### Exercise directions
Check every line of the material below for the string "youtube", and return the ones that have it.

### Supplied entries
* * * *
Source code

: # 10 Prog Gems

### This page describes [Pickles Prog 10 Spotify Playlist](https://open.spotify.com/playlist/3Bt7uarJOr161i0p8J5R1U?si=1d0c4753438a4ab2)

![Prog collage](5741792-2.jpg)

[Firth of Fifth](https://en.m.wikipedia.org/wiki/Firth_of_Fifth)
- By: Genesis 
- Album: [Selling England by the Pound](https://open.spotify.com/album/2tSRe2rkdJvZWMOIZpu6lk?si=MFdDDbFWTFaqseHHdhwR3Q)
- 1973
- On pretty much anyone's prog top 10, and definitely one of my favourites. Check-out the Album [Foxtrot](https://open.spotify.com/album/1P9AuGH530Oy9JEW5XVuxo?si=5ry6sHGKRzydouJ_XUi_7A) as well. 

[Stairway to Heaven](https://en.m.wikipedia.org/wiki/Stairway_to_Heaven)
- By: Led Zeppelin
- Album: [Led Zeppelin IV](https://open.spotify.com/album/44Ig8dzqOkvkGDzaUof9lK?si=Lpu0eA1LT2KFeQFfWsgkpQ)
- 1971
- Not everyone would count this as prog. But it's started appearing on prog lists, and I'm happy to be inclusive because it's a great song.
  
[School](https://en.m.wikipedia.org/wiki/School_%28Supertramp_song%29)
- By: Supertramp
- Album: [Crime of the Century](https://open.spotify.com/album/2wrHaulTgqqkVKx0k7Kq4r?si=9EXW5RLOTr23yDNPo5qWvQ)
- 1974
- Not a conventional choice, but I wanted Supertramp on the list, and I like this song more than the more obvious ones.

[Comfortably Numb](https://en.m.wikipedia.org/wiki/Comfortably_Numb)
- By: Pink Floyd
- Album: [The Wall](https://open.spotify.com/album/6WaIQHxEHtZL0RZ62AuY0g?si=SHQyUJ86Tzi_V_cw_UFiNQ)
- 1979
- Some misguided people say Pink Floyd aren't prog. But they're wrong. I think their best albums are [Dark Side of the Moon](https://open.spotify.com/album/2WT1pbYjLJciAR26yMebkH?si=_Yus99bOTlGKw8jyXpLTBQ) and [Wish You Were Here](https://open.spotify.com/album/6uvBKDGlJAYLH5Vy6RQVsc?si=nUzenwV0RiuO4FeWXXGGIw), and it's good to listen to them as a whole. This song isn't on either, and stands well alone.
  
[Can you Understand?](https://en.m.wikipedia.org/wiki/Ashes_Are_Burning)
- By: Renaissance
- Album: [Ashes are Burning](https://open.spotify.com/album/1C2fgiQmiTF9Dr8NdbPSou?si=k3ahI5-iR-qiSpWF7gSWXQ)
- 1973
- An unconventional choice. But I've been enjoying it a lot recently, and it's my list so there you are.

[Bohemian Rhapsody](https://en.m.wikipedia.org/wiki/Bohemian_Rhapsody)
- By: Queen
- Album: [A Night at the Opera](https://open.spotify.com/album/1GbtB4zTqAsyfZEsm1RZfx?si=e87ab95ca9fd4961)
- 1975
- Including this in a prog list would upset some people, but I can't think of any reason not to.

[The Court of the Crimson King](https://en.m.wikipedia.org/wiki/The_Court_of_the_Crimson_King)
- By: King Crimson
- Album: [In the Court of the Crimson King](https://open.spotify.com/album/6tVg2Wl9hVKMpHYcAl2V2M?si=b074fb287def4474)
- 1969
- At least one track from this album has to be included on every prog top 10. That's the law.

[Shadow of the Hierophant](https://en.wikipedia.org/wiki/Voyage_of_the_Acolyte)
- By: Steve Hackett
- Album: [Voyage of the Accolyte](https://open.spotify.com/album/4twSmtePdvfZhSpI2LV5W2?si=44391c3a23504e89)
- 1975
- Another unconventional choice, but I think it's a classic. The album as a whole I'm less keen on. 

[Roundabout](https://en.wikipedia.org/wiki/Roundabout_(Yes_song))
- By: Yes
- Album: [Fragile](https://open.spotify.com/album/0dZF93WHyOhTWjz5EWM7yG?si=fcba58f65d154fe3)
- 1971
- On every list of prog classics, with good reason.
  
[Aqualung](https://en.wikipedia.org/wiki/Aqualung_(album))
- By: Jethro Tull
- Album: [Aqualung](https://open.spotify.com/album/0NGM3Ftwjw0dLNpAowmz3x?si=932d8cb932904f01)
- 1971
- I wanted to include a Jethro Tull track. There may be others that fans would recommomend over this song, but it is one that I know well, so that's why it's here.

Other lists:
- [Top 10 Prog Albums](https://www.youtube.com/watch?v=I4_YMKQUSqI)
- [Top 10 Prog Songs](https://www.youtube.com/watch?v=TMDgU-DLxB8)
* * * *
### Answer for the task
- [Top 10 Prog Albums](https://www.youtube.com/watch?v=I4_YMKQUSqI)
- [Top 10 Prog Songs](https://www.youtube.com/watch?v=TMDgU-DLxB8)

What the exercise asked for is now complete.